EXERCISE DIRECTIONS. Where a line in the data below includes the word "that", count it. State the total and nothing more.

Document images with source code
★ ★ ★

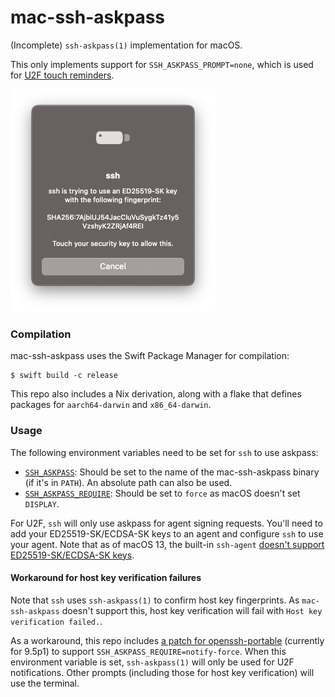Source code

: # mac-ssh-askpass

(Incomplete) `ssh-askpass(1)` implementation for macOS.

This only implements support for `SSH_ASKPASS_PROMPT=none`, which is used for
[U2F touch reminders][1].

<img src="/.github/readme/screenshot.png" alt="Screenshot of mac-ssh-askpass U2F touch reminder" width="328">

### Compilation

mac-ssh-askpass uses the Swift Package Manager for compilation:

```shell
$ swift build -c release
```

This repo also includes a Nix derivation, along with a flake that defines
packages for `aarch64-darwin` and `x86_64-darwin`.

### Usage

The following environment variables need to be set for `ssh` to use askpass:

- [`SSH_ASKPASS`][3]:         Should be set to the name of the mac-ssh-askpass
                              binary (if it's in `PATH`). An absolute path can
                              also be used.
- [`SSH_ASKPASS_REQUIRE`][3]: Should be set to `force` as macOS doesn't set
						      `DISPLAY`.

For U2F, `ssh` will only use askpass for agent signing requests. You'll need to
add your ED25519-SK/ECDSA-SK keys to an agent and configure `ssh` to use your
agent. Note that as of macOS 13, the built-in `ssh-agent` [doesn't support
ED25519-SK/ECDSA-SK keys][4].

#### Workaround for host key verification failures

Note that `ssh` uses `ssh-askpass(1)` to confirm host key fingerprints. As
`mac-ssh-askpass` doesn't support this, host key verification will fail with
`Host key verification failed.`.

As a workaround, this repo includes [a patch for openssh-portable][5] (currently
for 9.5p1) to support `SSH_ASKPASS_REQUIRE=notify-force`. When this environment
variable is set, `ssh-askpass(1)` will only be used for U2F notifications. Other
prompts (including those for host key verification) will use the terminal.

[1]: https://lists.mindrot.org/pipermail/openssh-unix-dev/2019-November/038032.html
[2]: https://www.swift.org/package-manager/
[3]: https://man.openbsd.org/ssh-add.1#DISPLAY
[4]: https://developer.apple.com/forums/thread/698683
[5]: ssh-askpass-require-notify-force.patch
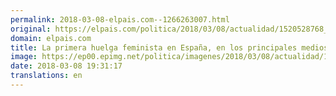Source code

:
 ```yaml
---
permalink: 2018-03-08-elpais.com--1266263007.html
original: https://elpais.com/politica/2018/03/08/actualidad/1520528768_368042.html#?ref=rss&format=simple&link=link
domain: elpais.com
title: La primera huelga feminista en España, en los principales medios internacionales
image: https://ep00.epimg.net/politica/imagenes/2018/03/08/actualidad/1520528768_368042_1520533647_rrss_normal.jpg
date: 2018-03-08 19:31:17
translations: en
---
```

★ ★ ★

WRITTEN ANSWER. 3